#### [DESCRIPTION OF THE TASK]
Make a verbatim transcription of the records, without the pictures.

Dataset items
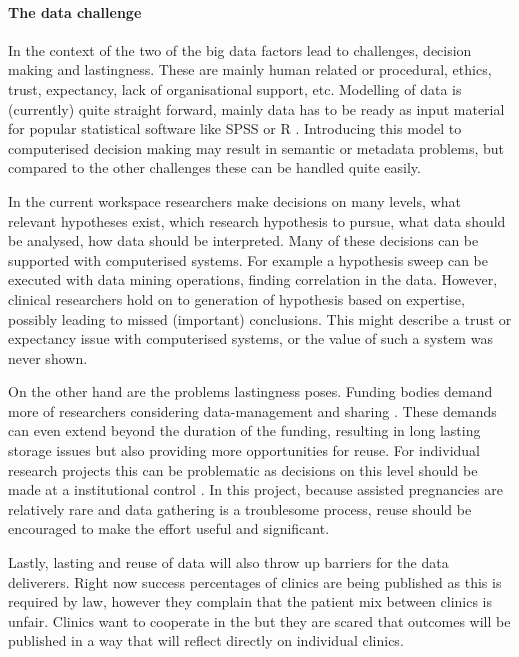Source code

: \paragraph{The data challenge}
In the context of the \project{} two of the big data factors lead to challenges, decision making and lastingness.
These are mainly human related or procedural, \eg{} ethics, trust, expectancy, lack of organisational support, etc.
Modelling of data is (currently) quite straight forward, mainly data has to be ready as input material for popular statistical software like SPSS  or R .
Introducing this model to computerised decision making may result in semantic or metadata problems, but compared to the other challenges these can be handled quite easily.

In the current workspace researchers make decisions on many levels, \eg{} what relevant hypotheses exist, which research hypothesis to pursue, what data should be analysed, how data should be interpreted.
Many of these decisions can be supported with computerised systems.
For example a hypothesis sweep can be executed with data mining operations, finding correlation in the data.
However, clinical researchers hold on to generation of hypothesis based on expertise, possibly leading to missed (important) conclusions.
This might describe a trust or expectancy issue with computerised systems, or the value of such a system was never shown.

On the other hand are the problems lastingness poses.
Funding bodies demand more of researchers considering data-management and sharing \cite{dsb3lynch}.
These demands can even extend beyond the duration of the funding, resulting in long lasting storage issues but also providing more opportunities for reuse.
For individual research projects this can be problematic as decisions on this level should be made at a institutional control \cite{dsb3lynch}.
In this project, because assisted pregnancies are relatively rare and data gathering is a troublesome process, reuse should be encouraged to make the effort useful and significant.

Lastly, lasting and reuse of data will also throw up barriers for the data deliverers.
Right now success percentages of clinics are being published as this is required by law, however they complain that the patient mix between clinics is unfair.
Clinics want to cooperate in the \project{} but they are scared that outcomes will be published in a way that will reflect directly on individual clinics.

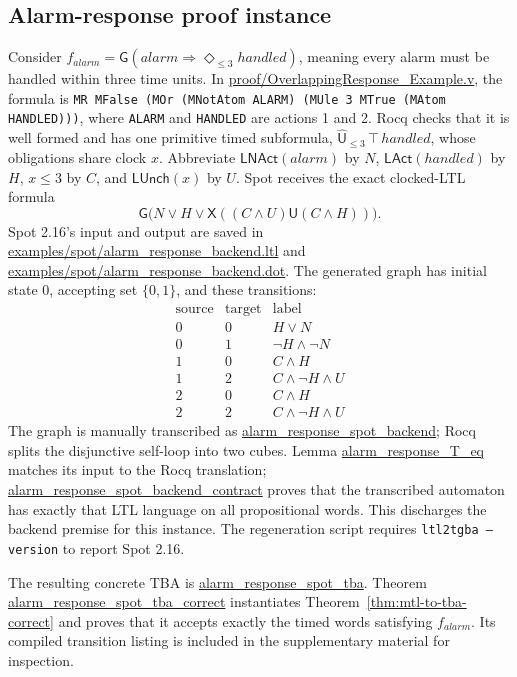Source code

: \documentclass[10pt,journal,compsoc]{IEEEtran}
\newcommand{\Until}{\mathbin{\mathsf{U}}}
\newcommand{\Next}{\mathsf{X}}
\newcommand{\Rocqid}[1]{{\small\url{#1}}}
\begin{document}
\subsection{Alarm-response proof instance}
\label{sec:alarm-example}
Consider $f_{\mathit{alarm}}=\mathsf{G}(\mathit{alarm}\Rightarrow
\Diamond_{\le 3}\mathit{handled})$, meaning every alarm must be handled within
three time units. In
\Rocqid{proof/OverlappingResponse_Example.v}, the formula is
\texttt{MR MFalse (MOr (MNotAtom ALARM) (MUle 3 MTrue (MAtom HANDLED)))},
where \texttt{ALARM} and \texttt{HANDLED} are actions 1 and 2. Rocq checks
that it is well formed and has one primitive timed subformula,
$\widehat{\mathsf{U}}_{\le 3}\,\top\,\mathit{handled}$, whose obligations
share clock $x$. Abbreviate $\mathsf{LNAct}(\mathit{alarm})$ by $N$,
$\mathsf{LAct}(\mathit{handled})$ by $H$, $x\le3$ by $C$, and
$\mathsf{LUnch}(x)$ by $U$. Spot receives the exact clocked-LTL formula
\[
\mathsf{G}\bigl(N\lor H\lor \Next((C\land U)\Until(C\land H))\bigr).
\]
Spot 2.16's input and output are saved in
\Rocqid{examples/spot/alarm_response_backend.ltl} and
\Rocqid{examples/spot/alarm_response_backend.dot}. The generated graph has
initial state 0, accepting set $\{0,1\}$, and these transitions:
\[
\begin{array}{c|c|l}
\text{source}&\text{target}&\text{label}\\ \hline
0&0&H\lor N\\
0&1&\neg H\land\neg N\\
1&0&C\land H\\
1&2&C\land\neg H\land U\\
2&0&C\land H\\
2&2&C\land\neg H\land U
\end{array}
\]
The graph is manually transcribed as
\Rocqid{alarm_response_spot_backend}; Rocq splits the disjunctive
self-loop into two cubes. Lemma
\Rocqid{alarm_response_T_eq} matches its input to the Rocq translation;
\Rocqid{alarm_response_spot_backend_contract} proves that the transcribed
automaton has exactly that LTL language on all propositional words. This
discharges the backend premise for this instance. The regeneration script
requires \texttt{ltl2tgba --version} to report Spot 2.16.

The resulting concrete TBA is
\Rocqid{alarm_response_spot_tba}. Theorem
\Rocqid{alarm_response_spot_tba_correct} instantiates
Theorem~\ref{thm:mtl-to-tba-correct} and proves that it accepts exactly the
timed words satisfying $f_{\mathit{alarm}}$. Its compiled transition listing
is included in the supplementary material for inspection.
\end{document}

#### [SOLUTION]
Source code

: \paragraph{The data challenge}
In the context of the \project{} two of the big data factors lead to challenges, decision making and lastingness.
These are mainly human related or procedural, \eg{} ethics, trust, expectancy, lack of organisational support, etc.
Modelling of data is (currently) quite straight forward, mainly data has to be ready as input material for popular statistical software like SPSS  or R .
Introducing this model to computerised decision making may result in semantic or metadata problems, but compared to the other challenges these can be handled quite easily.

In the current workspace researchers make decisions on many levels, \eg{} what relevant hypotheses exist, which research hypothesis to pursue, what data should be analysed, how data should be interpreted.
Many of these decisions can be supported with computerised systems.
For example a hypothesis sweep can be executed with data mining operations, finding correlation in the data.
However, clinical researchers hold on to generation of hypothesis based on expertise, possibly leading to missed (important) conclusions.
This might describe a trust or expectancy issue with computerised systems, or the value of such a system was never shown.

On the other hand are the problems lastingness poses.
Funding bodies demand more of researchers considering data-management and sharing \cite{dsb3lynch}.
These demands can even extend beyond the duration of the funding, resulting in long lasting storage issues but also providing more opportunities for reuse.
For individual research projects this can be problematic as decisions on this level should be made at a institutional control \cite{dsb3lynch}.
In this project, because assisted pregnancies are relatively rare and data gathering is a troublesome process, reuse should be encouraged to make the effort useful and significant.

Lastly, lasting and reuse of data will also throw up barriers for the data deliverers.
Right now success percentages of clinics are being published as this is required by law, however they complain that the patient mix between clinics is unfair.
Clinics want to cooperate in the \project{} but they are scared that outcomes will be published in a way that will reflect directly on individual clinics.

Source code

: \documentclass[10pt,journal,compsoc]{IEEEtran}
\newcommand{\Until}{\mathbin{\mathsf{U}}}
\newcommand{\Next}{\mathsf{X}}
\newcommand{\Rocqid}[1]{{\small\url{#1}}}
\begin{document}
\subsection{Alarm-response proof instance}
\label{sec:alarm-example}
Consider $f_{\mathit{alarm}}=\mathsf{G}(\mathit{alarm}\Rightarrow
\Diamond_{\le 3}\mathit{handled})$, meaning every alarm must be handled within
three time units. In
\Rocqid{proof/OverlappingResponse_Example.v}, the formula is
\texttt{MR MFalse (MOr (MNotAtom ALARM) (MUle 3 MTrue (MAtom HANDLED)))},
where \texttt{ALARM} and \texttt{HANDLED} are actions 1 and 2. Rocq checks
that it is well formed and has one primitive timed subformula,
$\widehat{\mathsf{U}}_{\le 3}\,\top\,\mathit{handled}$, whose obligations
share clock $x$. Abbreviate $\mathsf{LNAct}(\mathit{alarm})$ by $N$,
$\mathsf{LAct}(\mathit{handled})$ by $H$, $x\le3$ by $C$, and
$\mathsf{LUnch}(x)$ by $U$. Spot receives the exact clocked-LTL formula
\[
\mathsf{G}\bigl(N\lor H\lor \Next((C\land U)\Until(C\land H))\bigr).
\]
Spot 2.16's input and output are saved in
\Rocqid{examples/spot/alarm_response_backend.ltl} and
\Rocqid{examples/spot/alarm_response_backend.dot}. The generated graph has
initial state 0, accepting set $\{0,1\}$, and these transitions:
\[
\begin{array}{c|c|l}
\text{source}&\text{target}&\text{label}\\ \hline
0&0&H\lor N\\
0&1&\neg H\land\neg N\\
1&0&C\land H\\
1&2&C\land\neg H\land U\\
2&0&C\land H\\
2&2&C\land\neg H\land U
\end{array}
\]
The graph is manually transcribed as
\Rocqid{alarm_response_spot_backend}; Rocq splits the disjunctive
self-loop into two cubes. Lemma
\Rocqid{alarm_response_T_eq} matches its input to the Rocq translation;
\Rocqid{alarm_response_spot_backend_contract} proves that the transcribed
automaton has exactly that LTL language on all propositional words. This
discharges the backend premise for this instance. The regeneration script
requires \texttt{ltl2tgba --version} to report Spot 2.16.

The resulting concrete TBA is
\Rocqid{alarm_response_spot_tba}. Theorem
\Rocqid{alarm_response_spot_tba_correct} instantiates
Theorem~\ref{thm:mtl-to-tba-correct} and proves that it accepts exactly the
timed words satisfying $f_{\mathit{alarm}}$. Its compiled transition listing
is included in the supplementary material for inspection.
\end{document}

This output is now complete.